Sie berück­sichtigte Rück­meldungen von Fachleuten, Verbraucher­schutz­organisationen und Anbietern aus sieben Ländern, in denen der Nutri-Score seit einigen Jahren zum Einsatz kommt. Neben Deutsch­land – wo der Nutri-Score 2020 einge­führt wurde – sind das Belgien, Frank­reich, Luxemburg, die Nieder­lande, Spanien und die Schweiz.

Bis Ende 2023 nutzten ihn hier­zulande rund 800 Anbieter für etwa 1200 Marken, teilte das Bundes­ministerium für Ernährung mit. Wer für eine Marke einen Nutri-Score beantragt, muss alle Produkte dieser Marke damit ausstatten.

Nutri-Score verrechnet positive und negative Inhalts­stoffe

Die Algorithmen für den aktualisierten Nutri-Score haben sich verändert, aber das Berechnungs­prinzip ist gleich geblieben:

Positiv­punkte für die guten Nähr­wert­eigenschaften Ballast­stoffe, Eiweiß und hohe Pflanzen­anteile werden mit Negativ­punkten für die schlechten Nähr­wert­eigenschaften Energie, Salz, Zucker und gesättigte Fett­säuren verrechnet. Der Nutri-Score bezieht sich dabei auf 100 Gramm oder 100 Milliliter eines Produkts, nicht auf die Portion. Das Bewertungs­system für Getränke ist strenger als für die anderen Produkte.

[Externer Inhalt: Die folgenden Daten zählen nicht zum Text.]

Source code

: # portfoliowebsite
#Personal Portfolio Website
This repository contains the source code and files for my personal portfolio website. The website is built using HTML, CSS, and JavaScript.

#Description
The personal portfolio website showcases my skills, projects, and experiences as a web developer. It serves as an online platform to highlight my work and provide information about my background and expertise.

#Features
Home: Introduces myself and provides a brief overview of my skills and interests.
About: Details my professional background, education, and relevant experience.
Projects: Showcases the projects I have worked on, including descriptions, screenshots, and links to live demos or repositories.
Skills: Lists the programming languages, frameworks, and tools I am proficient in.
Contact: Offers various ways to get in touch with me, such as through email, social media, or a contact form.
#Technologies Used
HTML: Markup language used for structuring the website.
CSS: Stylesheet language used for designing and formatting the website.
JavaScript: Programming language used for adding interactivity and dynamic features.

Absteiger: Nach­teilige Inhalts­stoffe stärker abge­wertet

Bei etlichen Produkten verschlechtert sich nun der Nutri-Score, weil unvor­teilhafte Inhalts­stoffe jetzt negativer zu Buche schlagen:

  • Salzreiche Produkte. Lebens­mittel mit viel Salz werden strenger einge­ordnet. Neuerdings gibt es 20 Punkte, die sich negativ auf den Nutri-Score auswirken können. Früher waren es maximal 10.
  • Zuckerreiche Produkte. Nun fließen bis zu 15 Negativ-Punkte für hohe Zucker­gehalte in die Rechnung ein, vorher maximal 10 Punkte. Ein Schwach­punkt: Die hohe Referenzmenge für die tägliche Zucker­zufuhr von 90 Gramm Zucker pro Tag ist geblieben. Laut Welt­gesund­heits­organisation WHO sollte ein Mensch maximal 50 Gramm Zucker pro Tag aufnehmen, ideal wäre nicht mehr als 25 Gramm.
  • Getränke mit Süßstoffen. Hersteller können nicht mehr Zucker durch Süßstoffe ersetzen, um den Nutri-Score zu verbessern. Für zugesetzte Süßstoffe gibt es nun Negativ-Punkte in der Nutri-Score-Berechnung.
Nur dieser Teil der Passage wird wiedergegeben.